• [Activity] Beginning with the line that holds "In addition to" in the data below, give again every line through the one that holds "modern astronomical surveys", exactly as written.

··· Exercise material ···

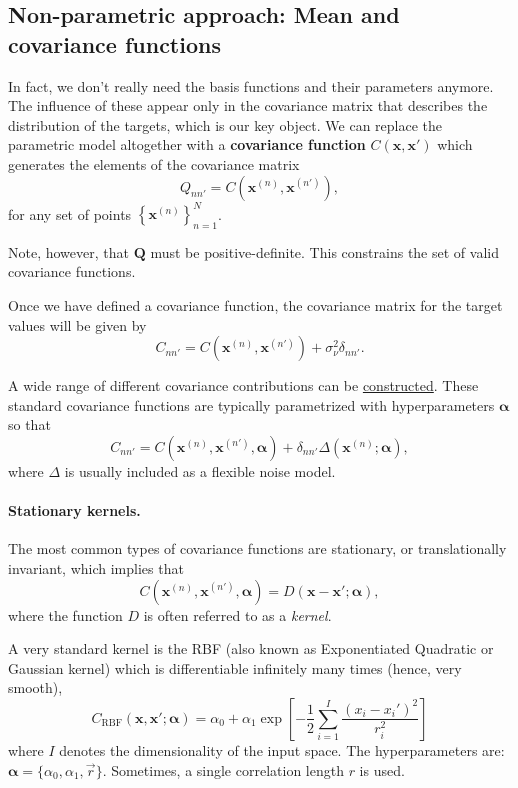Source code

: \documentclass[%
oneside,                 %
final,                   %
10pt]{article}
\begin{document}
\subsection{Non-parametric approach: Mean and covariance functions}

In fact, we don't really need the basis functions and their parameters anymore. The influence of these appear only in the covariance matrix that describes the distribution of the targets, which is our key object. We can replace the parametric model altogether with a \textbf{covariance function} $C( \boldsymbol{x}, \boldsymbol{x}' )$ which generates the  elements of the covariance matrix
\[
Q_{nn'} = C \left( \boldsymbol{x}^{(n)}, \boldsymbol{x}^{(n')} \right),
\]
for any set of points $\left\{ \boldsymbol{x}^{(n)} \right\}_{n=1}^N$.

Note, however, that $\boldsymbol{Q}$ must be positive-definite. This constrains the set of valid covariance functions.

Once we have defined a covariance function, the covariance matrix for the target values will be given by
\[
C_{nn'} = C \left( \boldsymbol{x}^{(n)}, \boldsymbol{x}^{(n')} \right) + \sigma_\nu^2 \delta_{nn'}.
\]

A wide range of different covariance contributions can be \href{{https://en.wikipedia.org/wiki/Gaussian_process#Covariance_functions}}{constructed}. These standard covariance functions are typically parametrized with hyperparameters $\boldsymbol{\alpha}$ so that 
\[
C_{nn'} = C \left( \boldsymbol{x}^{(n)}, \boldsymbol{x}^{(n')}, \boldsymbol{\alpha} \right) + \delta_{nn'} \Delta \left( \boldsymbol{x}^{(n)};  \boldsymbol{\alpha} \right),
\]
where $\Delta$ is usually included as a flexible noise model.

\paragraph{Stationary kernels.}
The most common types of covariance functions are stationary, or translationally invariant, which implies that 
\[
C \left( \boldsymbol{x}^{(n)}, \boldsymbol{x}^{(n')}, \boldsymbol{\alpha} \right) = D \left( \boldsymbol{x} - \boldsymbol{x}'; \boldsymbol{\alpha} \right),
\]
where the function $D$ is often referred to as a \emph{kernel}.

A very standard kernel is the RBF (also known as Exponentiated Quadratic or Gaussian kernel) which is differentiable infinitely many times (hence, very smooth),
\[ 
C_\mathrm{RBF}(\mathbf{x},\mathbf{x}'; \boldsymbol{\alpha}) = \alpha_0 + \alpha_1 \exp \left[ -\frac{1}{2} \sum_{i=1}^I \frac{(x_{i} - x_{i}')^2}{r_i^2} \right] 
\]
where $I$ denotes the dimensionality of the input space. The hyperparameters are: $\boldsymbol{\alpha} = \{ \alpha_0, \alpha_1, \vec{r} \}$. Sometimes, a single correlation length $r$ is used.
\end{document}
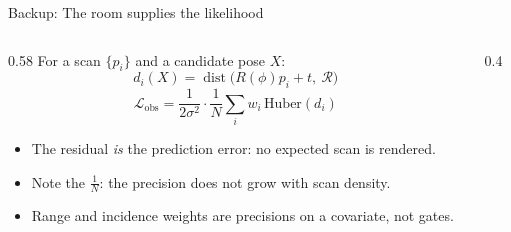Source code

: \begin{frame}{Backup: The room supplies the likelihood}
  \begin{columns}[c]
    \begin{column}{0.58\textwidth}
      \small
      For a scan $\{p_i\}$ and a candidate pose $X$:
      \[
        d_i(X)=\operatorname{dist}\big(R(\phi)p_i+t,\ \mathcal R\big)
      \]
      \[
        \mathcal L_\text{obs}=\frac{1}{2\sigma^2}\cdot\frac1N\sum_i w_i\,\mathrm{Huber}(d_i)
      \]
      \begin{itemize}
        \item The residual \emph{is} the prediction error: no expected scan is rendered.
        \item Note the $\frac1N$: the precision does not grow with scan density.
        \item Range and incidence weights are precisions on a covariate, not gates.
      \end{itemize}
    \end{column}
    \begin{column}{0.4\textwidth}
      \centering
    \end{column}
  \end{columns}
\end{frame}

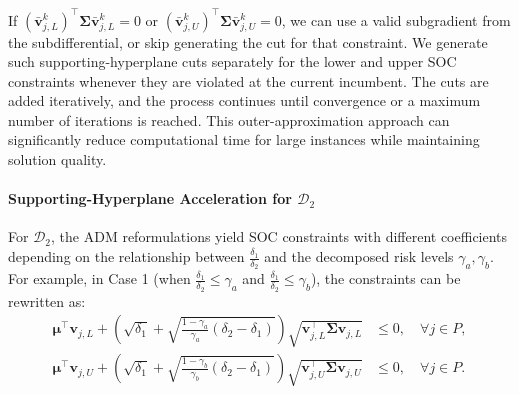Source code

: \documentclass[preprint,12pt,authoryear]{elsarticle}
\begin{document}
If $(\bar{\mathbf{v}}_{j,L}^k)^{\top} \boldsymbol{\Sigma} \bar{\mathbf{v}}_{j,L}^k = 0$ or $(\bar{\mathbf{v}}_{j,U}^k)^{\top} \boldsymbol{\Sigma} \bar{\mathbf{v}}_{j,U}^k = 0$, we can use a valid subgradient from the subdifferential, or skip generating the cut for that constraint. We generate such supporting-hyperplane cuts separately for the lower and upper SOC constraints whenever they are violated at the current incumbent. The cuts are added iteratively, and the process continues until convergence or a maximum number of iterations is reached. This outer-approximation approach can significantly reduce computational time for large instances while maintaining solution quality.

\paragraph{Supporting-Hyperplane Acceleration for $\mathcal{D}_2$}
For $\mathcal{D}_2$, the ADM reformulations yield SOC constraints with different coefficients depending on the relationship between $\frac{\delta_1}{\delta_2}$ and the decomposed risk levels $\gamma_a, \gamma_b$. For example, in Case 1 (when $\frac{\delta_1}{\delta_2} \leqslant \gamma_a$ and $\frac{\delta_1}{\delta_2} \leqslant \gamma_b$), the constraints can be rewritten as:
\begin{align}
\boldsymbol{\mu}^\top \mathbf{v}_{j,L} + \left(\sqrt{\delta_1} + \sqrt{\frac{1 - \gamma_a}{\gamma_a} (\delta_2 - \delta_1)}\right) \sqrt{\mathbf{v}_{j,L}^\top \boldsymbol{\Sigma} \mathbf{v}_{j,L}} &\leqslant 0, \quad \forall j \in P, \label{eq:rel_workload_d2_case1_lower_soc} \\
\boldsymbol{\mu}^\top \mathbf{v}_{j,U} + \left(\sqrt{\delta_1} + \sqrt{\frac{1 - \gamma_b}{\gamma_b} (\delta_2 - \delta_1)}\right) \sqrt{\mathbf{v}_{j,U}^\top \boldsymbol{\Sigma} \mathbf{v}_{j,U}} &\leqslant 0, \quad \forall j \in P. \label{eq:rel_workload_d2_case1_upper_soc}
\end{align}
\end{document}
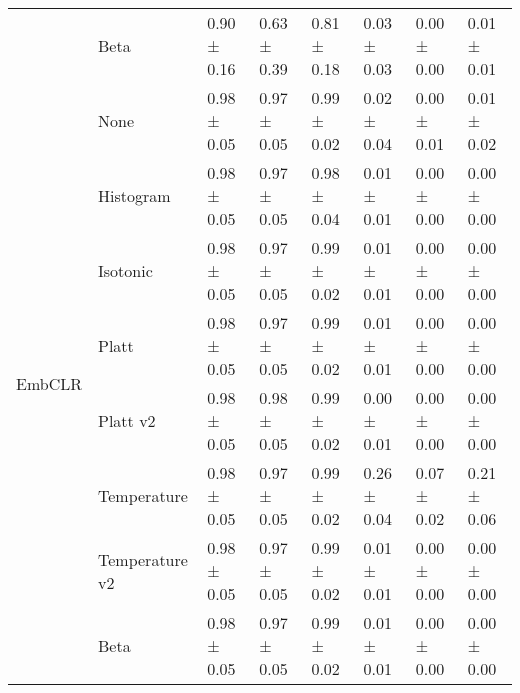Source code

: \begin{tabular}{llllllll}
 & Beta & 0.90 ± 0.16 & 0.63 ± 0.39 & 0.81 ± 0.18 & 0.03 ± 0.03 & 0.00 ± 0.00 & 0.01 ± 0.01 \\
\cline{1-8}
\multirow[t]{8}{*}{EmbCLR} & None & 0.98 ± 0.05 & 0.97 ± 0.05 & 0.99 ± 0.02 & 0.02 ± 0.04 & 0.00 ± 0.01 & 0.01 ± 0.02 \\
 & Histogram & 0.98 ± 0.05 & 0.97 ± 0.05 & 0.98 ± 0.04 & 0.01 ± 0.01 & 0.00 ± 0.00 & 0.00 ± 0.00 \\
 & Isotonic & 0.98 ± 0.05 & 0.97 ± 0.05 & 0.99 ± 0.02 & 0.01 ± 0.01 & 0.00 ± 0.00 & 0.00 ± 0.00 \\
 & Platt & 0.98 ± 0.05 & 0.97 ± 0.05 & 0.99 ± 0.02 & 0.01 ± 0.01 & 0.00 ± 0.00 & 0.00 ± 0.00 \\
 & Platt v2 & 0.98 ± 0.05 & 0.98 ± 0.05 & 0.99 ± 0.02 & 0.00 ± 0.01 & 0.00 ± 0.00 & 0.00 ± 0.00 \\
 & Temperature & 0.98 ± 0.05 & 0.97 ± 0.05 & 0.99 ± 0.02 & 0.26 ± 0.04 & 0.07 ± 0.02 & 0.21 ± 0.06 \\
 & Temperature v2 & 0.98 ± 0.05 & 0.97 ± 0.05 & 0.99 ± 0.02 & 0.01 ± 0.01 & 0.00 ± 0.00 & 0.00 ± 0.00 \\
 & Beta & 0.98 ± 0.05 & 0.97 ± 0.05 & 0.99 ± 0.02 & 0.01 ± 0.01 & 0.00 ± 0.00 & 0.00 ± 0.00 \\
\cline{1-8}
\bottomrule
\end{tabular}
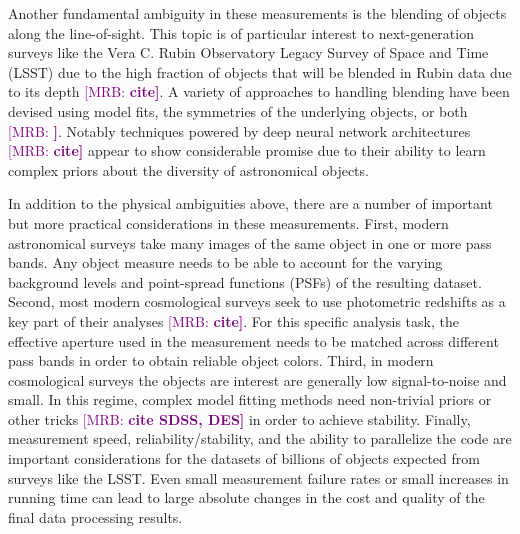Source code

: \documentclass[twocolappendix, appendixfloats, numberedappendix, twocolumn, apj]{openjournal}
\newcommand{\mrb}[1]{\textcolor{purple}{[MRB: \bf #1]}\xspace}
\begin{document}
Another fundamental ambiguity in these measurements is the blending of objects along the line-of-sight. This topic
is of particular interest to next-generation surveys like the Vera C. Rubin Observatory
Legacy Survey of Space and Time (LSST) due to the high fraction of objects that will be blended in Rubin
data due to its depth \mrb{cite}. A variety of approaches to handling blending have been devised using
model fits, the symmetries of the underlying objects, or both \mrb{}. Notably techniques powered by deep
neural network architectures \mrb{cite} appear to show considerable promise due to their ability to learn
complex priors about the diversity of astronomical objects.

In addition to the physical ambiguities above, there are a number of important but more practical considerations in these measurements. First,
modern astronomical surveys take many images of the same object in one or more pass bands. Any object
measure needs to be able to account for the varying background levels and point-spread functions (PSFs)
of the resulting dataset. Second, most modern cosmological surveys seek to use photometric redshifts as a
key part of their analyses \mrb{cite}. For this specific analysis task, the effective aperture used in the
measurement needs to be matched across different pass bands in order to obtain reliable object colors. Third,
in modern cosmological surveys the objects are interest are generally low signal-to-noise and small. In this
regime, complex model fitting methods need non-trivial priors or other tricks \mrb{cite SDSS, DES} in order
to achieve stability. Finally, measurement speed, reliability/stability, and the ability to parallelize the
code are important considerations for the datasets of billions of objects expected from surveys like the LSST.
Even small measurement failure rates or small increases in running time can lead to large absolute changes
in the cost and quality of the final data processing results.
\end{document}
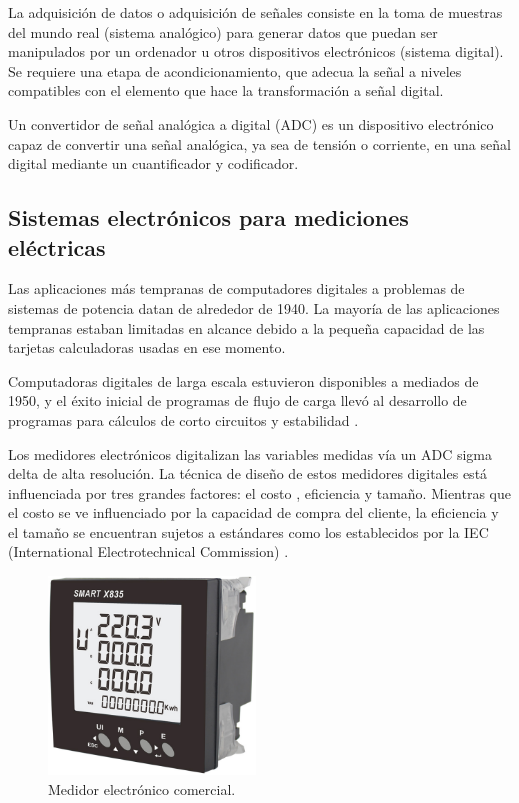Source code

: La adquisición de datos o adquisición de señales consiste en la toma de muestras del mundo real (sistema analógico) para generar datos que puedan ser manipulados por un ordenador u otros dispositivos electrónicos (sistema digital). Se requiere una etapa de acondicionamiento, que adecua la señal a niveles compatibles con el elemento que hace la transformación a señal digital\cite{NIDataAdquisition}.

Un convertidor de señal analógica a digital (ADC) es un dispositivo electrónico capaz de convertir una señal analógica, ya sea de tensión o corriente, en una señal digital mediante un cuantificador y codificador.


\subsection{Sistemas electrónicos para mediciones eléctricas}

Las aplicaciones más tempranas de computadores digitales a problemas de sistemas de potencia datan de alrededor de 1940. La mayoría de las aplicaciones tempranas estaban limitadas en alcance debido a la pequeña capacidad de las tarjetas calculadoras usadas en ese momento. 

Computadoras digitales de larga escala estuvieron disponibles a mediados de 1950, y el éxito inicial de programas de flujo de carga llevó al desarrollo de programas para cálculos de corto circuitos y estabilidad \citep{761852}.

Los medidores electrónicos digitalizan las variables medidas vía un ADC sigma delta  de alta resolución. La técnica de diseño de estos medidores digitales está influenciada por tres grandes factores: el costo , eficiencia y tamaño. Mientras que el costo se ve influenciado por la capacidad de compra del cliente, la eficiencia y el tamaño se encuentran sujetos a estándares como los establecidos por la IEC (International Electrotechnical Commission) \cite{articleDM}.

\begin{figure}[h]
	\centering
	\includegraphics[width=55mm,keepaspectratio]{Figures/3931_1.png}
	\caption{Medidor electrónico comercial.}
	\label{fig:texmaker}
\end{figure}

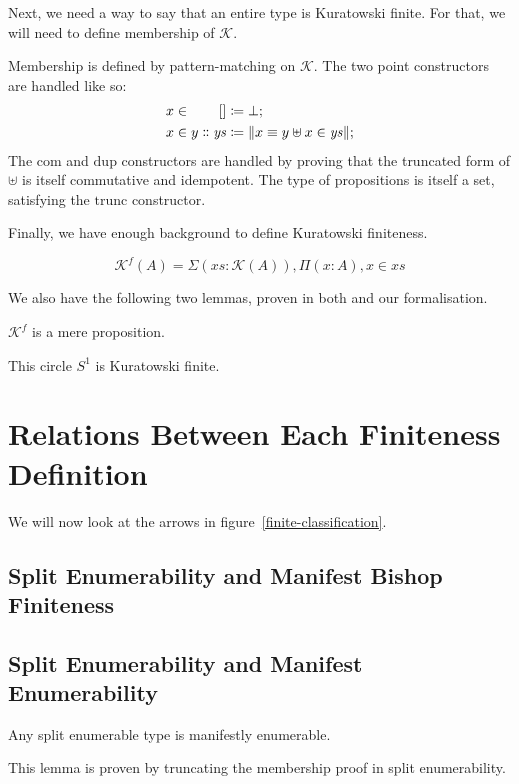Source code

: Next, we need a way to say that an entire type is Kuratowski finite.
For that, we will need to define membership of \(\mathcal{K}\).
\begin{definition}
  Membership is defined by pattern-matching on \(\mathcal{K}\).
  The two point constructors are handled like so:
  \begin{equation}
    \begin{alignedat}{2}
      x \in&& \; []                      &\coloneqq \bot ; \\
      x \in&& \; y \dblcolon \mathit{ys} &\coloneqq \lVert x \equiv y \uplus x \in \mathit{ys} \rVert ;
    \end{alignedat}
  \end{equation}
  The \(\text{com}\) and \(\text{dup}\) constructors are handled by proving that
  the truncated form of \(\uplus\) is itself commutative and idempotent.
  The type of propositions is itself a set, satisfying the \(\text{trunc}\)
  constructor.
\end{definition}
Finally, we have enough background to define Kuratowski finiteness.
\begin{definition}
  \begin{equation}
    \mathcal{K}^{f}(A) = \Sigma {(\mathit{xs} : \mathcal{K}(A))} , \Pi (x : A) , x \in \mathit{xs}
  \end{equation}
\end{definition}

We also have the following two lemmas, proven in both
\cite{fruminFiniteSetsHomotopy2018} and our formalisation.
\begin{lemma}
  \(\mathcal{K}^f\) is a mere proposition.
\end{lemma}
\begin{lemma}
  This circle \(S^1\) is Kuratowski finite.
\end{lemma}
\section{Relations Between Each Finiteness Definition} \label{relations}
We will now look at the arrows in figure~\ref{finite-classification}.
\subsection{Split Enumerability and Manifest Bishop Finiteness}
\subsection{Split Enumerability and Manifest Enumerability}
\begin{lemma} \label{split-enum-to-manifest-enum}
  Any split enumerable type is manifestly enumerable.
\end{lemma}
This lemma is proven by truncating the membership proof in split enumerability.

···

• [Solution to this problem]
In addition to the physical ambiguities above, there are a number of important but more practical considerations in these measurements. First,
modern astronomical surveys take many images of the same object in one or more pass bands. Any object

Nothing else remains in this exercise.